CBIR MM FGW

Implementation of 'Optimal Transport With Foundation Models for Multi-Stain CBIR in Digital Pathology' from ISBI2026.

This repository is an effort to improve reproducibility: all code here is sufficient to estimate the metrics reported in the paper.

This project is managed with uv, you can set up a new environment with the project installed by running uv sync.

Alternatively, you may install this project locally in editable mode using pip (pip install -e .) although the rest of the documentation assumes an installation with uv. If installed with pip, the scripts are available in the same environment as the package, you may simply omit the uv run in the following commands.

Project structure

.
├── configs            # configurations files for the experiments
├── LICENSE
├── models-cache       # saved foundation models and correction modules
├── README.md
├── scripts            # convenience utils
├── src
│   └── cbir_mm_fgw
│       ├── hyreco.py  # everything related to the HyReCo dataset
│       ├── pipeline   # handling of foundation models and correction modules
│       └── run        # implementation of the experiments proposed in the paper
└── uv.lock

Setup

The foundation models are hosted on HuggingFace and require authentication for download. Login once before running any experiment:

uv run hf auth login

We provide a script to cache the models in ./models-cache. You may set the environment variable MODELS_CACHE to the path of the requested directory if you wish to change this. We provide this pre-caching in a directory (different from HuggingFace's default) to work easier on a cluster, avoiding any modification of the models thus enabling concurrent jobs.

uv run cbir_mm_fgw_setup_model_cache

Note

Model cache requires ~20 GB depending on selected models.

Train a FGW correction module

The experiments are designed with runexp: each run uses a YAML config files, and results are stored in the ./.runexp directory, along with the command that initiated them for reproducibility. We provide some useful config files in the ./configs directory: use or tweak them as you need.

Training a FGW correction module is implemented in ./src/cbir_mm_fgw/run/train_fgw_core.py, the command is available as follows. The models produced during this run will be saved in the model cache directory (./models-cache/corrector_7-gwot-allpix-patches/) with a unique name.

uv run cbir_mm_fgw_train_fgw configs/train_fgw_all.yaml

Note that there is a configuration option to enable the random pairing in the correction learning, to estimate the values from Table 3 in the article.

The FGW correction module uses Fused Gromov Wasserstein optimal transport to extract paired patches from unpaired WSIs and learns a simple correction to map from the embeddings from the first WSI to the matching embeddings in the second WSI. Read the paper for more details.
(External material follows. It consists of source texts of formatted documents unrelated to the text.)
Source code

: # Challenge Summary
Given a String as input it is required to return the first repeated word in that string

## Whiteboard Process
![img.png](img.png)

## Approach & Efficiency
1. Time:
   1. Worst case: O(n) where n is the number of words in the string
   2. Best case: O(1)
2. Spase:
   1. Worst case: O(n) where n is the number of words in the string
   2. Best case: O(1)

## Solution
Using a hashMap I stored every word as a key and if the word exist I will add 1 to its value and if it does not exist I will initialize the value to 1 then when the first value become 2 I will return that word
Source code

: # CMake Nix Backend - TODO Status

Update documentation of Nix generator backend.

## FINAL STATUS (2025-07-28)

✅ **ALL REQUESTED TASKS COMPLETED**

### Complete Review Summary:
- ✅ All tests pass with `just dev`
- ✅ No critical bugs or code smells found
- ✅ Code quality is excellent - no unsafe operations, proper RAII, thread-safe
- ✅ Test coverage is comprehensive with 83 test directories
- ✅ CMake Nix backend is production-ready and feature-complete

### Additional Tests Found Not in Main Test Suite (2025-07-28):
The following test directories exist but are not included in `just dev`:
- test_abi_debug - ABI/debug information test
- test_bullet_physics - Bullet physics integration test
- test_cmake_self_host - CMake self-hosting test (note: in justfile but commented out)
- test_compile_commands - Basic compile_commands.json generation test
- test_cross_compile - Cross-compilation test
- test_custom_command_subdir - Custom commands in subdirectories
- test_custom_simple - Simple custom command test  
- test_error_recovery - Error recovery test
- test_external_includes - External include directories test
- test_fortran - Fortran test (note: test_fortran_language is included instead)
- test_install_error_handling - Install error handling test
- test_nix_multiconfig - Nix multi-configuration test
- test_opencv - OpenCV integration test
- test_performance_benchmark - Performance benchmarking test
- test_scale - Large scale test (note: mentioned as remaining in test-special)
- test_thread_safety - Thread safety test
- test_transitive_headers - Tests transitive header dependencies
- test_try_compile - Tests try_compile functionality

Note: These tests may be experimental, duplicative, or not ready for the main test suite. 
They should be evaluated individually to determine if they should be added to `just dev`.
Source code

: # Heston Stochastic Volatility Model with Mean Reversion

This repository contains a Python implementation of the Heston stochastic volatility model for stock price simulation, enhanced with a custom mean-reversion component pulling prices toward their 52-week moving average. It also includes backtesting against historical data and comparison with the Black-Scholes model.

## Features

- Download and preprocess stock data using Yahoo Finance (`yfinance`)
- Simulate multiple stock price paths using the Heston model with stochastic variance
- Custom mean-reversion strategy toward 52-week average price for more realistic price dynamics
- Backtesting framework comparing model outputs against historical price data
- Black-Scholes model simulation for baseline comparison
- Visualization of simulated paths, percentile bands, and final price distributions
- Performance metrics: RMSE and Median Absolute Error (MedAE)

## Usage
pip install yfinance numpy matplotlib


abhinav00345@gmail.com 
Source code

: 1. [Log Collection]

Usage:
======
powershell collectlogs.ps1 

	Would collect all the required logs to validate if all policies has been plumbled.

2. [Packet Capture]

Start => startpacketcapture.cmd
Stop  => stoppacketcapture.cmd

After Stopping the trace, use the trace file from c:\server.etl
Train a z-score correction module

Training a z-score correction module is implemented in ./src/cbir_mm_fgw/run/train_zscore_corr_core.py, the command is available as follows. The models produced during this run will be saved in the model cache directory (./models-cache/corrector_z-score-corr/) with a unique name.

uv run cbir_mm_fgw_train_zscore_corr configs/train_zscore_all.yaml

The z-score correction module estimate mean and variance for each component of the embedding of two domains and provide a mapping by shifting and rescaling embeddings of one domain to the other.

Prepare search configuration files

If you wish to automatically create YAML configuration with your saved correction modules (recommended), we provide the script ./scripts/setup_search_config which selects all saved corrections modules in the models cache and provide the results. This script outputs the part of the config related to the configuration to stdout: an example of its output is provided in ./configs/train_fgw_all.yaml. NOTE: if you installed the project using pip instead of uv, replace uv run with the path of your python interpreter.

uv run scripts/setup_search_config.py

Evaluate a search configuration

As for the training of the correction module, this functionality is implemented using runexp in the file ./src/cbir_mm_fgw/run/search_core.py. The command to execute it is given below. We provide examples in the directory ./configs. You will find the accuracy metrics of your configuration in the subdirectory of ./.runexp/search corresponding to your configuration.

uv run cbir_mm_fgw_search configs/train_fgw_all.yaml

Assess parameter impact

Similarly, the impact of rotation and displacement can be studied in its own command with a dedicated configuration file.

uv run cbir_mm_fgw_assess_rot_disp configs/assess_rot_disp.yaml

Evaluate OT pairing

We estimate the accuracy of the OT pairing process using the file ./src/cbir_mm_fgw/run/eval_ot_mapping_core.py and its command below.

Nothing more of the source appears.